Report back every line from the entries below in which the word "details" occurs.

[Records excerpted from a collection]
--- START ---

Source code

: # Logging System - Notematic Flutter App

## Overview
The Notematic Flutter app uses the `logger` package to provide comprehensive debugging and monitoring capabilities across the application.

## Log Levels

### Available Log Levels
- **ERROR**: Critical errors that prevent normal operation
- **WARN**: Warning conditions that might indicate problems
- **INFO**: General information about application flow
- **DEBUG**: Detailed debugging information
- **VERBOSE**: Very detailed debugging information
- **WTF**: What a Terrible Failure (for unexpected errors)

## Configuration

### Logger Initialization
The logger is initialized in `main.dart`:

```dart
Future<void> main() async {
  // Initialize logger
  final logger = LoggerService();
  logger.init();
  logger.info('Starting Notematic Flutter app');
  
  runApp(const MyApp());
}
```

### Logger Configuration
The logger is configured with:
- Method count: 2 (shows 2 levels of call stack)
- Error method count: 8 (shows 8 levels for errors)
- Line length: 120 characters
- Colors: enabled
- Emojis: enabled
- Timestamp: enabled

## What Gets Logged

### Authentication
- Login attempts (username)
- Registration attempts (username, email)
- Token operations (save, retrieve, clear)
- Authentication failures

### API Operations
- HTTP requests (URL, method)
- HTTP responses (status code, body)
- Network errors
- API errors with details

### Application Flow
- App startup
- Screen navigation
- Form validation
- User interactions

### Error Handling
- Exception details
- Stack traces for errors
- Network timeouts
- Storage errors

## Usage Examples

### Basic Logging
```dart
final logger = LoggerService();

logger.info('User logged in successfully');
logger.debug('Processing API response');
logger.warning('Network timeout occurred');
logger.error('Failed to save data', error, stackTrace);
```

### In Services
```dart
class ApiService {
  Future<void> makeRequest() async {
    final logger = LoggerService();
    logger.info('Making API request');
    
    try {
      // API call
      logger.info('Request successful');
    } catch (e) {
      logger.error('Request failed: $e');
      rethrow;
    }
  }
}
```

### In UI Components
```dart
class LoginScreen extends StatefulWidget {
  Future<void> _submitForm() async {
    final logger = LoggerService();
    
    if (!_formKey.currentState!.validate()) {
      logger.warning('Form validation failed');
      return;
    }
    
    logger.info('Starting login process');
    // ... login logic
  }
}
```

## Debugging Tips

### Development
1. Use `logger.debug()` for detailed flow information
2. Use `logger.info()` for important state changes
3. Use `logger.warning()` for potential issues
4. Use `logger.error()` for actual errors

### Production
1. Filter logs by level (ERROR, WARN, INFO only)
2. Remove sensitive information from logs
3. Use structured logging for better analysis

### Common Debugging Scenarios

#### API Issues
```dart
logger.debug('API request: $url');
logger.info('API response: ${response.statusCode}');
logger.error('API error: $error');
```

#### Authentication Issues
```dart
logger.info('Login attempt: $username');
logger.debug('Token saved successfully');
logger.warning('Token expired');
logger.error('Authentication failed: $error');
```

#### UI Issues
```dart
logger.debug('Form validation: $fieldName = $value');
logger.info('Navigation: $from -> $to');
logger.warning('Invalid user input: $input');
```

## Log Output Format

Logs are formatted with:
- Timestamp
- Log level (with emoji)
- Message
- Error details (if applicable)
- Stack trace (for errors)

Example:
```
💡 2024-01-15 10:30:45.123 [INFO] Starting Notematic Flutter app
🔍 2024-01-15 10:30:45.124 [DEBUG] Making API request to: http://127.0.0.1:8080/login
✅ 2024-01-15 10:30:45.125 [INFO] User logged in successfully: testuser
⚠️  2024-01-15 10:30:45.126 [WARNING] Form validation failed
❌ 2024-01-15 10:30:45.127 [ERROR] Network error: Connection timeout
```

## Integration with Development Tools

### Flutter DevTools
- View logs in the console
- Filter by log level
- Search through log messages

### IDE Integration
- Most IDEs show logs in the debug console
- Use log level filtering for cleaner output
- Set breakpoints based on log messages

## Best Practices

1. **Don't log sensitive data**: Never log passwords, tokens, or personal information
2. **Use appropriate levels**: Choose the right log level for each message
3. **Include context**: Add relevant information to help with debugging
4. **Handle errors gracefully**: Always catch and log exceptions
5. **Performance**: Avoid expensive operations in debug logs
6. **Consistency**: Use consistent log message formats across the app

--- END ---

● **Answer to this problem**
- API errors with details
- Exception details
- Error details (if applicable)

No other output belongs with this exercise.